Não houve eleição, pesquisa ou enquete, assim com a escolha, pela
revista Time, do Papa Francisco como Homem do Ano no mundo foi exclusiva
de editores - e reconhecida consensualmente como acertada.
Para destacar o dr. Delgado, o que valeu para 247 foi a reflexão do
que ele simbolizou como resumo sem açúcar do que foi batido no
liquidificador político, social e econômico do País nos últimos doze
meses.
Entre todas as polêmicas levantadas contra o governo no debate
nacional, o Mais Médicos foi a verdadeira mãe de todas as batalhas.
Apostou-se, na virada de 2012 para 2013, no apagão de energia. Mas
rapidamente esse espirro de desinformação editorializada se dissipou
frente a realidade de abastecimento normal. Os fantasmas da inflação e
do estouro das contas públicas assombraram apenas as páginas da mídia
familiar, não tendo se materializado até agora, vésperas do Natal. No
ano que vem, a propaganda a favor dos fantasmas irá continuar.

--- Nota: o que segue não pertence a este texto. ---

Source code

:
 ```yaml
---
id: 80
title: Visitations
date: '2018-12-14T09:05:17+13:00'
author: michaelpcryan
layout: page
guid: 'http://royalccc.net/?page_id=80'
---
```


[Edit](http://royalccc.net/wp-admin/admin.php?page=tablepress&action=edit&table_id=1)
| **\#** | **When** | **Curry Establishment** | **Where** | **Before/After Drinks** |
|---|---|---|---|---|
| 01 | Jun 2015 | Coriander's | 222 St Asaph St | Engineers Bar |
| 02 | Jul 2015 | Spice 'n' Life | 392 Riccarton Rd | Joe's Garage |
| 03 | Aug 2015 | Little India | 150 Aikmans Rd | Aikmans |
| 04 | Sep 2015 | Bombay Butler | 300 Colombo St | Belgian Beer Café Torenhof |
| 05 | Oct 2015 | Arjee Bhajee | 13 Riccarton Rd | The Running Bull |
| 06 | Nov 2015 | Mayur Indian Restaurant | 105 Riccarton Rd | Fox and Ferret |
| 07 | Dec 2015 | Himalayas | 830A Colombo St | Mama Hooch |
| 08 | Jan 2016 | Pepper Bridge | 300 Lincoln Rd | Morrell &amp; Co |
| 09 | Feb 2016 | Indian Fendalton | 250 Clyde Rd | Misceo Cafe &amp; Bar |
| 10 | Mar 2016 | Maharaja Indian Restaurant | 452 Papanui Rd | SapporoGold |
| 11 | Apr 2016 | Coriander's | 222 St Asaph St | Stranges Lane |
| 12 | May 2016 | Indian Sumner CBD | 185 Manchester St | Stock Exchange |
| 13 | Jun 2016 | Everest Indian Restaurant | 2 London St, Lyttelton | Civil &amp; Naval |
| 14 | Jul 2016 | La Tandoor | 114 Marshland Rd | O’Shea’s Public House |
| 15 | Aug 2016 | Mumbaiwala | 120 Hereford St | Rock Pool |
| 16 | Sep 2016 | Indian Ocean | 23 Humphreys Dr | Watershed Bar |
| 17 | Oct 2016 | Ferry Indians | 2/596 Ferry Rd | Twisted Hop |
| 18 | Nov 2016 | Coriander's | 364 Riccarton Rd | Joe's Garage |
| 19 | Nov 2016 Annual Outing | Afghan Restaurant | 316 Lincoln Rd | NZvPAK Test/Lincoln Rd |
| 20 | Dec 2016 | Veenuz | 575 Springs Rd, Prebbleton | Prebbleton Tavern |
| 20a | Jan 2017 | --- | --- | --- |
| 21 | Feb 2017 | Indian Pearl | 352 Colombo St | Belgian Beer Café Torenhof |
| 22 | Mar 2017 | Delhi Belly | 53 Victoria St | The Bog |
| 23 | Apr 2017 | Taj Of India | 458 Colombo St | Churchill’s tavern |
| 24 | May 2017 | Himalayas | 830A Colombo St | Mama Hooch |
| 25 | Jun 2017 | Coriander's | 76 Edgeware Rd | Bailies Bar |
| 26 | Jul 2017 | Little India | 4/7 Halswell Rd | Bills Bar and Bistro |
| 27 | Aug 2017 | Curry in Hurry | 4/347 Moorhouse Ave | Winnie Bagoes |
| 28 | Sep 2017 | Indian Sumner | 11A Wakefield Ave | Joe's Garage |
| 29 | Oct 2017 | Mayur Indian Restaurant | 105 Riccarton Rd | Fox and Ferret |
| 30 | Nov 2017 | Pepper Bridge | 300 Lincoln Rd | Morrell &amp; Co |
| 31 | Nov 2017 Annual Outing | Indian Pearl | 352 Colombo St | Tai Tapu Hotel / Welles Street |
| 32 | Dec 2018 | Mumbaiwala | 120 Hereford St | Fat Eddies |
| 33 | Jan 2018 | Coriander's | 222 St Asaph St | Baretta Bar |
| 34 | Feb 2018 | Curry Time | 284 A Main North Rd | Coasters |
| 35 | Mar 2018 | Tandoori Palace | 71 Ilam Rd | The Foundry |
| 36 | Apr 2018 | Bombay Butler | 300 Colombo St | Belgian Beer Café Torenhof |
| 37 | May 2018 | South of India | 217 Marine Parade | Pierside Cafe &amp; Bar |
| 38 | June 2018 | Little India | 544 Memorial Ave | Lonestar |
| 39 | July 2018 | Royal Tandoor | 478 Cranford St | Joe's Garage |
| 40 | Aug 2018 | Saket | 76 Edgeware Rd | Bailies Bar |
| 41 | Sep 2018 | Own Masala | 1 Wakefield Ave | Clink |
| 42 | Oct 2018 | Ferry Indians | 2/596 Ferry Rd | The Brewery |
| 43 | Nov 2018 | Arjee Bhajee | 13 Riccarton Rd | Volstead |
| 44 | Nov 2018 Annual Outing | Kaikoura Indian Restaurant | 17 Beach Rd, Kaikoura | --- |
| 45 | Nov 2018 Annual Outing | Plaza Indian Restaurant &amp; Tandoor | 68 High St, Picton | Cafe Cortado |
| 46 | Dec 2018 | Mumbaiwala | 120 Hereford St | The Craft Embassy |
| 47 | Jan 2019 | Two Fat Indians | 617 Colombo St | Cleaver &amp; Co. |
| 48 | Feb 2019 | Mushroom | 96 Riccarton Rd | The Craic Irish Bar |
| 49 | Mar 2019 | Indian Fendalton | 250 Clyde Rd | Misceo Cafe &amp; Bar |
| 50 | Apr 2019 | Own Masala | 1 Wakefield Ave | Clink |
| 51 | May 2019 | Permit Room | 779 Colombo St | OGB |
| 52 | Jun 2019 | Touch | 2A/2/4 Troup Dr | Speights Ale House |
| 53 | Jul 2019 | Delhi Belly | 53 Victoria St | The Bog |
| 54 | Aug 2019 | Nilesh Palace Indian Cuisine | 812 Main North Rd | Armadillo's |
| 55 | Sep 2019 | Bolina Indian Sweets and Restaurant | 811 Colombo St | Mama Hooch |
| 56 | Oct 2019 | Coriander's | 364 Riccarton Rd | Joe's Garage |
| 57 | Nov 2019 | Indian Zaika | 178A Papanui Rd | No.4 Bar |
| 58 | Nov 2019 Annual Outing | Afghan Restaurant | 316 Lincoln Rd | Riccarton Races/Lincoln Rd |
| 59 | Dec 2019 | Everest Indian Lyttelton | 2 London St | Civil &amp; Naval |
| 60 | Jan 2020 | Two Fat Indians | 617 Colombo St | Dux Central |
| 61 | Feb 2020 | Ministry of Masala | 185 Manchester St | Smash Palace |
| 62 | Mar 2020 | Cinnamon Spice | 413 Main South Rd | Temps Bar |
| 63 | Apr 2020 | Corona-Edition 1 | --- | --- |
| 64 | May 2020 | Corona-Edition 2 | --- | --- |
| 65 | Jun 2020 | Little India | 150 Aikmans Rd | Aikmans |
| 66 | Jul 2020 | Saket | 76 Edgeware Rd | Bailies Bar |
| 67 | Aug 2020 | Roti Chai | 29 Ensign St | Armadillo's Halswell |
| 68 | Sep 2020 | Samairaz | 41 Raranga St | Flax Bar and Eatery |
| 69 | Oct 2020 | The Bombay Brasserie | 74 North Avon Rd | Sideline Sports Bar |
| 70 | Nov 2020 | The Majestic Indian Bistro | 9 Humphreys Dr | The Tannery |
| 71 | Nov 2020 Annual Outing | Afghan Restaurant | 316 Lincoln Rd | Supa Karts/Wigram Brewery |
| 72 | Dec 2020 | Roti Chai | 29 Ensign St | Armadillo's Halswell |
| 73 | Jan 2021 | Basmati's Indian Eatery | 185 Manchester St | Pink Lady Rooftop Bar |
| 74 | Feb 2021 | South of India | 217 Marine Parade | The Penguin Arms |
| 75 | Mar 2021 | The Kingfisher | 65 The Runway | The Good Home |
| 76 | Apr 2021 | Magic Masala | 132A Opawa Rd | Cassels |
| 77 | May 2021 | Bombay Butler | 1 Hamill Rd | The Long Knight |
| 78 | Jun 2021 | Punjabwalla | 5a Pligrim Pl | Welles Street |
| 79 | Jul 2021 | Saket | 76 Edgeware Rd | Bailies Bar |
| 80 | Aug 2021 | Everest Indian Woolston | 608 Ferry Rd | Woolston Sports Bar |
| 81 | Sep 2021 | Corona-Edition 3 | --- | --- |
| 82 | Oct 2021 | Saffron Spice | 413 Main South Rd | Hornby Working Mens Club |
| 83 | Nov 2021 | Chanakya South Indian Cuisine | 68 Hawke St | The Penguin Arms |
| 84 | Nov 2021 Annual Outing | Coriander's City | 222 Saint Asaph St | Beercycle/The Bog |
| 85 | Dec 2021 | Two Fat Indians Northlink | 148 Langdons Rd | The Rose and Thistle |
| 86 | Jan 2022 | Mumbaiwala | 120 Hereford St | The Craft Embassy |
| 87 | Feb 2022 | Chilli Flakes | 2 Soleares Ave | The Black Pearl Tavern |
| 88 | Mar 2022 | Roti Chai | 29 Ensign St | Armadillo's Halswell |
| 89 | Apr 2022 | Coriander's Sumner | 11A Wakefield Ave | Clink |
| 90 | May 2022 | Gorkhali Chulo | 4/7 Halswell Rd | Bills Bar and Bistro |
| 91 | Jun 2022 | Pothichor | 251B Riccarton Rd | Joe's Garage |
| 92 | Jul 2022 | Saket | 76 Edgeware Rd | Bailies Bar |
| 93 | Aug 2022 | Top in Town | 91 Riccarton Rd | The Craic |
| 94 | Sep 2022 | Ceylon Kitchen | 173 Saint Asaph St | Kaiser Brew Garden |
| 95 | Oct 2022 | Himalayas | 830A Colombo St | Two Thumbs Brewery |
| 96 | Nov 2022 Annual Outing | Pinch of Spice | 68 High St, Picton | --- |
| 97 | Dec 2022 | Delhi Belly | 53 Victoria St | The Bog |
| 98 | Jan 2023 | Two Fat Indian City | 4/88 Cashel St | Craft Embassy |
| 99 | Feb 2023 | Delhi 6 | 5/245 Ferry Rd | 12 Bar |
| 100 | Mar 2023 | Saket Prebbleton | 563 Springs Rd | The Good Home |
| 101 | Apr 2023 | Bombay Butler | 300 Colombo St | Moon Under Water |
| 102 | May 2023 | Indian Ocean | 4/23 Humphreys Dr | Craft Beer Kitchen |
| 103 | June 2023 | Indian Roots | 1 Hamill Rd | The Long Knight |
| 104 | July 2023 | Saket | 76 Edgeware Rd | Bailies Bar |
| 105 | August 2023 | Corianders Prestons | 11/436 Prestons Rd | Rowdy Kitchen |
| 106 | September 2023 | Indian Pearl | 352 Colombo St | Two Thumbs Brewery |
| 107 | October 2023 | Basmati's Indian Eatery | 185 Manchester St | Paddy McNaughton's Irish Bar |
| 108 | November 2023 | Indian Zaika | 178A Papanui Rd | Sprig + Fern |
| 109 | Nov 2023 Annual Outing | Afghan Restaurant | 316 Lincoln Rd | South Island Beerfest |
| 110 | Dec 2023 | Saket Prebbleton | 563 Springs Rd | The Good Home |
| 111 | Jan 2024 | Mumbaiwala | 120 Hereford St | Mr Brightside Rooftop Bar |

Quanto ao Mais Médicos, foi atacado por um setor da sociedade de
bastante peso e grande capacidade de articulação. Estudantes de
Medicina, médicos e suas entidades uniram-se como nunca se vira, para
atacar com todos os argumentos a iniciativa do governo federal,
igualmente inédita no País - a de povoar os rincões com baterias de
médicos nacionais e estrangeiros encarregados do primeiro combate aos
sinais de doença entre a população.
As circunstâncias escolheram o médico cubano para ser a face mais representativa de 2013 no Brasil.
Entre os mais de quatro mil médicos estrangeiros que desembarcaram no
Brasil para tomar lugar no programa Mais Médicos, perto da metade é
formada por cubanos. Desse contingente, principal alvo dos médicos e
estudantes descontentes com o programa em razão de sua origem cubana – e
cor da pele negra -, Juan Delgado virou destaque. Em Fortaleza, a
exemplo de todos os seus colegas que chegavam para a primeira
ambientação no País, ele foi recebido por um corredor polonês.
"Escravo!", gritava a horda de médicos e estudantes de Medicina do
Ceará, numa tentativa de humilhação que ganhou adeptos entre colunistas
que se consideram civilizados. Inacreditável. Num primeiro momento, Juan
Delgado, cuja foto percorreu o País num recorde de publicações, ouviu o
coro contra si ganhar a simpatia de muita gente.
REVIRAVOLTA - Logo depois, porém, mais gente ainda
armou a solidariedade a ele, aos profissionais e ao programa Mais
Médicos. Uma a uma, todas as provocações e impasses levantados pelas
entidades médicas com a colaboração da mídia familiar caíram em
instâncias judiciais. O preconceito das críticas tornou-se claro até
mesmo quando escondido pela ideologização do debate. A manifestação de
racismo de um punhado de cidadãos do Ceará vestidos de branco foi
reproduzida por inúmeros setores, mas suplantada pela reação coletiva de
uma sociedade que, goste ou não a elite, acabou com a escravidão em
1888.
Além das circunstâncias, o dr. Delgado agiu efetivamente como um
homem referencial em 2013. Posicionou que jamais sentiu-se escravo por
viver no regime socialista de Cuba. Ele deixou claro considerar-se um
construtor de um mundo mais fraterno e apoiador de um regime que também
tem como marca a solidariedade internacionalista. Relevou as críticas,
não devolveu nas mesmas moedas as ofensas que recebeu, mas
transformou-as em riqueza para a sua causa. Com uma postura que marcou a
diferença, ele confirmou a crença de muitos na evolução da sociedade e
deu uma lição de comportamento e correção.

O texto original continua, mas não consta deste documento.